FILE - In this 1976 file photo, pop artist Andy Warhol smiles in New York. In the late 1970s, pop artist Andy Warhol and writer Truman Capote recorded dozens of hours of intimate conversations they planned to use as the basis for a Broadway play however, the two icons moved on to other projects, the tapes were forgotten and both men died. Director Rob Roth tracked down the tapes and adapted them for the play premiering Sunday, Sept. 10, 2017, in Cambridge, Mass. (AP Photo/Richard Drew, File)
Original Publication Date September 07, 2017 - 9:56 PM

CAMBRIDGE, Mass. - In the late 1970s, pop artist Andy Warhol and writer Truman Capote recorded dozens of hours of intimate conversations as the basis for a Broadway play. But the two icons moved on to other projects, the tapes were forgotten, and both men died.
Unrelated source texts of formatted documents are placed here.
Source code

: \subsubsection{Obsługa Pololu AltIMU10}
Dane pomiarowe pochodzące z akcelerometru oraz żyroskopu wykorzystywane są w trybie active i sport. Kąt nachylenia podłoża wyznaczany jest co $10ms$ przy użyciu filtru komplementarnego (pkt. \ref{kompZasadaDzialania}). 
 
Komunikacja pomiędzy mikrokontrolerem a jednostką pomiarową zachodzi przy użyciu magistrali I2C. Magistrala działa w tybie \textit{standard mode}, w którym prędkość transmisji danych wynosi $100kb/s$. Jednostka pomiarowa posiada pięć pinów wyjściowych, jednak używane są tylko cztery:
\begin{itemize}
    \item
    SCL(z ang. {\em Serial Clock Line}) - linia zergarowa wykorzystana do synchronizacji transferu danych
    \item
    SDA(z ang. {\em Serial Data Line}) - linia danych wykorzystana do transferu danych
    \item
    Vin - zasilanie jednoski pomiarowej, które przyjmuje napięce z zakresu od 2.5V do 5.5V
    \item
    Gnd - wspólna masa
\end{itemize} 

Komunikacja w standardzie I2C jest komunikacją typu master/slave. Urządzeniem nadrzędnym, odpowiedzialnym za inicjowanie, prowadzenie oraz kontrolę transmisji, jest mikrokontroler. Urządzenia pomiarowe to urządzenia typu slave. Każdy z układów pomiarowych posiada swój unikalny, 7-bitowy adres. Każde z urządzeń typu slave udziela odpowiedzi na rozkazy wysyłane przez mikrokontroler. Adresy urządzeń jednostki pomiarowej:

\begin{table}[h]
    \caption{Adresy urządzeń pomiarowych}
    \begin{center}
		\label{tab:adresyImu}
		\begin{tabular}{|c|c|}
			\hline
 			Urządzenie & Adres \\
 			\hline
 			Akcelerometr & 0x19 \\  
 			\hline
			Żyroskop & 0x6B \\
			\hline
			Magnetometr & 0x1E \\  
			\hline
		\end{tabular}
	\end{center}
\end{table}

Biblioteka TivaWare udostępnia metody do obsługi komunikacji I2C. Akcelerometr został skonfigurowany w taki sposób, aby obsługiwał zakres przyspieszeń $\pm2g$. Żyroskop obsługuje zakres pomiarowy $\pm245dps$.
On Sunday, a play inspired by their real-life dialogue — "WARHOLCAPOTE" — has its world premiere at the American Repertory Theater in Cambridge.

"It's a lost piece of art that they started," says Rob Roth, an award-winning New York City director who adapted the play from audiotapes he only realized were in existence after reading a cryptic reference in Warhol's own diaries.

Directed by Tony Award-winner Michael Mayer, the play stitches together four distinct conversations from themes that Warhol and Capote riffed on and recorded half a century ago.

It's being written and staged with the support of the Andy Warhol Foundation for the Visual Arts and the Truman Capote Literary Trust.

Capote, an acclaimed novelist, screenwriter, actor and playwright best known for "In Cold Blood" and "Breakfast at Tiffany's," died in Los Angeles in 1984. Warhol, an avant-garde artist who gained a global following for his emblematic paintings of Campbell's soup cans and scores of other edgy works, died three years later in Manhattan.

Roth, a lifelong Warhol groupie, says he was re-reading the artist's diaries while relaxing on a cruise when one entry jumped out at him: "Went to Truman's apartment. Got six good tapes for the play."

That instantly piqued his curiosity. As he thumbed through the pages, he noticed another entry near the end of Warhol's journal:

"Truman died and I didn't go the funeral. But I put on those tapes we made when we were working on the Broadway play and they're awful. I talked on them so much. I ruined them. I should have just shut up."

Roth couldn't believe his eyes.

"That made me go, 'Wait a minute — he talked so much that he ruined them?'" Roth says in a talk posted on the Cambridge theatre'swebsite.

He tracked down the cassettes, taped on a Sony recorder that Warhol jokingly called his "wife," and an archivist helped sort through and examine them. The play was written using 80 hours of recordings and 8,000 pages of transcripts.

"WARHOLCAPOTE," starring "Angels in America" Tony winner Stephen Spinella as Warhol and "Frasier" actor Dan Butler as Capote, runs through Oct. 13.

___

Follow Bill Kole on Twitter at https://twitter.com/billkole. His work can be found at https://apnews.com/search/William%20J.%20Kole.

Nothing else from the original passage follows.